No 2005-11, Working papers from University of Connecticut, Department of Economics

Abstract: Credit-rationing model similar to Stiglitz and Weiss [1981] is combined with the information externality model of Lang and Nakamura [1993] to examine the properties of mortgage markets characterized by both adverse selection and information externalities. In a credit-rationing model, additional information increases lenders ability to distinguish risks, which leads to increased supply of credit. According to Lang and Nakamura, larger supply of credit leads to additional market activities and therefore, greater information. The combination of these two propositions leads to a general equilibrium model.
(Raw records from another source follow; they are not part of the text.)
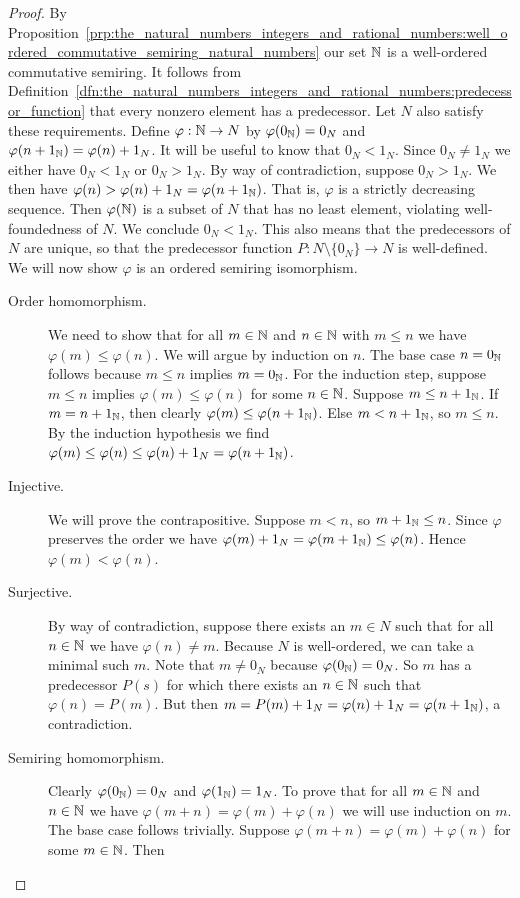 \documentclass[../main.tex]{subfiles}
\begin{document}
\begin{proof}
    By Proposition~\ref{prp:the_natural_numbers_integers_and_rational_numbers:well_ordered_commutative_semiring_natural_numbers} our set $\bbN$ is a well-ordered commutative semiring. It follows from Definition~\ref{dfn:the_natural_numbers_integers_and_rational_numbers:predecessor_function} that every nonzero element has a predecessor. Let $N$ also satisfy these requirements. Define $\varphi:\bbN\to N$ by $\varphi(0_\bbN)=0_N$ and $\varphi(n+1_\bbN)=\varphi(n)+1_N$. It will be useful to know that $0_N<1_N$. Since $0_N\neq1_N$ we either have $0_N<1_N$ or $0_N>1_N$. By way of contradiction, suppose $0_N>1_N$. We then have $\varphi(n)>\varphi(n)+1_N=\varphi(n+1_\bbN)$. That is, $\varphi$ is a strictly decreasing sequence. Then $\varphi(\bbN)$ is a subset of $N$ that has no least element, violating well-foundedness of $N$. We conclude $0_N<1_N$. This also means that the predecessors of $N$ are unique, so that the predecessor function $P:N\setminus\{0_N\}\to N$ is well-defined. We will now show $\varphi$ is an ordered semiring isomorphism.
    \begin{description}
        \item[Order homomorphism.] We need to show that for all $m\in\bbN$ and $n\in\bbN$ with $m\leq n$ we have $\varphi(m)\leq\varphi(n)$. We will argue by induction on $n$. The base case $n=0_\bbN$ follows because $m\leq n$ implies $m=0_\bbN$. For the induction step, suppose $m\leq n$ implies $\varphi(m)\leq\varphi(n)$ for some $n\in\bbN$. Suppose $m\leq n+1_\bbN$. If $m=n+1_\bbN$, then clearly $\varphi(m)\leq\varphi(n+1_\bbN)$. Else $m<n+1_\bbN$, so $m\leq n$. By the induction hypothesis we find $\varphi(m)\leq\varphi(n)\leq\varphi(n)+1_N=\varphi(n+1_\bbN)$.
        \item[Injective.] We will prove the contrapositive. Suppose $m<n$, so $m+1_\bbN\leq n$. Since $\varphi$ preserves the order we have $\varphi(m)+1_N=\varphi(m+1_\bbN)\leq\varphi(n)$. Hence $\varphi(m)<\varphi(n)$.
        \item[Surjective.] By way of contradiction, suppose there exists an $m\in N$ such that for all $n\in\bbN$ we have $\varphi(n)\neq m$. Because $N$ is well-ordered, we can take a minimal such $m$. Note that $m\neq0_N$ because $\varphi(0_\bbN)=0_N$. So $m$ has a predecessor $P(s)$ for which there exists an $n\in\bbN$ such that $\varphi(n)=P(m)$. But then $m=P(m)+1_N=\varphi(n)+1_N=\varphi(n+1_\bbN)$, a contradiction.
        \item[Semiring homomorphism.] Clearly $\varphi(0_\bbN)=0_N$ and $\varphi(1_\bbN)=1_N$. To prove that for all $m\in\bbN$ and $n\in\bbN$ we have $\varphi(m+n)=\varphi(m)+\varphi(n)$ we will use induction on $m$. The base case follows trivially. Suppose $\varphi(m+n)=\varphi(m)+\varphi(n)$ for some $m\in\bbN$. Then

\end{description}
\end{proof}
\end{document}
This paper describes properties of this general equilibrium model. The paper provides another sufficient condition in which credit rationing falls with information. In that, external information improves the accuracy of equity-risk assessments of properties, which reduces credit rationing. Contrary to intuition, this increased accuracy raises the mortgage interest rate. This allows clarifying the trade offs associated with reduced credit rationing and the quality of applicant pool.

Keywords: Credit rationing; Information Externalities; Adverse selection; Mortgage underwriting. (search for similar items in EconPapers)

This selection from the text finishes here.